Tuesday, July 27, 2010

Saying Goodbye

(One of my favorite pictures of her as a girl)
Yesterday we laid my grandmother to rest. While I am grateful and rejoicing that she is no longer suffering, I am still sad that I won't see her anymore.

Even though her health had been declining for years, her death still came as a shock to me. At 12 she was diagnosed with juvenile diabetes and had many health issues as a result. Doctors told her not to expect to live a full life as a result but she defied them all and died one day short of her 75th birthday.

She was a remarkable woman, though her life wasn't always easy, she was a very determined soul. She graduated from high school at 16 and attended Rice University on a full scholarship.  She graduated with a B.A. in English at 21 and married my grandfather the same weekend. After only 16 years of marriage my grandfather died unexpectedly and she was left to raise my father and 2 uncles without him.  She did what she had to do, she leaned on family, went back to work and yet still found plenty of time for her boys.

She was thrilled when I was born, her first granddaughter. Some of my memories are her making me lemon cake for my birthdays because at the time it was my favorite and no one made it like her.  I remember the time she came to get me after work to drive me to my great-grandmother's house for a week-long visit because my parents couldn't take me.  I had many fun weeks throughout the years when I got to spend time at her house. In the past few years she hasn't been able to drive because her eyesight was failing so I, among others, have taken her to various appointments.  She always worried that she was a burden but I told her I was happy to help her out since she had always been there for me growing up.

(My baptism - January 28, 1979)
Brandon and I were fortunate enough to be able to spend time with her once a week for the last 7 years.  Since her eyesight was poor, I would go over and fill a few days worth of insulin syringes for her.  We almost always stayed to visit, I know she was pretty lonely being confined to the house. She was sharp tongued and could talk a blue streak, we enjoyed discussing politics, current events, asking her about her life, and getting her to laugh. Brandon was one of the few who could get away with teasing her and so he did. With a twinkle in his eye, he would catch her off guard and make her laugh. She repaid Brandon by teasing him about his "love" for baseball.

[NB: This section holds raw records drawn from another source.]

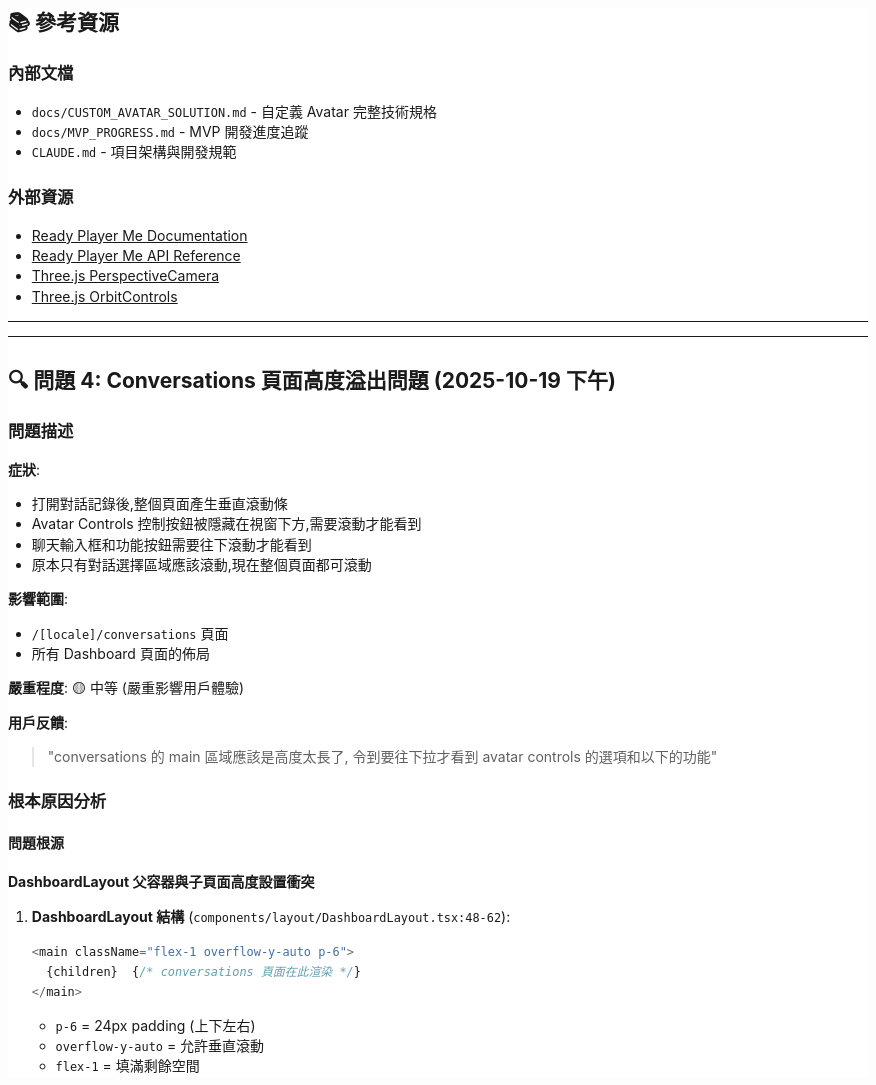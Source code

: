 
## 📚 參考資源

### 內部文檔
- `docs/CUSTOM_AVATAR_SOLUTION.md` - 自定義 Avatar 完整技術規格
- `docs/MVP_PROGRESS.md` - MVP 開發進度追蹤
- `CLAUDE.md` - 項目架構與開發規範

### 外部資源
- [Ready Player Me Documentation](https://docs.readyplayer.me/)
- [Ready Player Me API Reference](https://docs.readyplayer.me/ready-player-me/api-reference)
- [Three.js PerspectiveCamera](https://threejs.org/docs/#api/en/cameras/PerspectiveCamera)
- [Three.js OrbitControls](https://threejs.org/docs/#examples/en/controls/OrbitControls)

---

---

## 🔍 問題 4: Conversations 頁面高度溢出問題 (2025-10-19 下午)

### 問題描述

**症狀**:
- 打開對話記錄後,整個頁面產生垂直滾動條
- Avatar Controls 控制按鈕被隱藏在視窗下方,需要滾動才能看到
- 聊天輸入框和功能按鈕需要往下滾動才能看到
- 原本只有對話選擇區域應該滾動,現在整個頁面都可滾動

**影響範圍**:
- `/[locale]/conversations` 頁面
- 所有 Dashboard 頁面的佈局

**嚴重程度**: 🟡 中等 (嚴重影響用戶體驗)

**用戶反饋**:
> "conversations 的 main 區域應該是高度太長了, 令到要往下拉才看到 avatar controls 的選項和以下的功能"

### 根本原因分析

#### 問題根源
**DashboardLayout 父容器與子頁面高度設置衝突**

1. **DashboardLayout 結構** (`components/layout/DashboardLayout.tsx:48-62`):
   ```typescript
   <main className="flex-1 overflow-y-auto p-6">
     {children}  {/* conversations 頁面在此渲染 */}
   </main>
   ```
   - `p-6` = 24px padding (上下左右)
   - `overflow-y-auto` = 允許垂直滾動
   - `flex-1` = 填滿剩餘空間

I'm glad I was able to spend so much time with her and grateful to have known her through my adult life. I will miss her, we all will.

Wednesday, July 14, 2010

Catching Up or Catching My Breath

("back blogging," trying to catch up on thoughts that I started but never finished.)

Ugh!  There time went again.  Things haven't been easy lately.  I was looking forward to the summer of relaxing a bit, where our usual activities and duties end for a couple of months.  Instead those activities were replaced with other stressors.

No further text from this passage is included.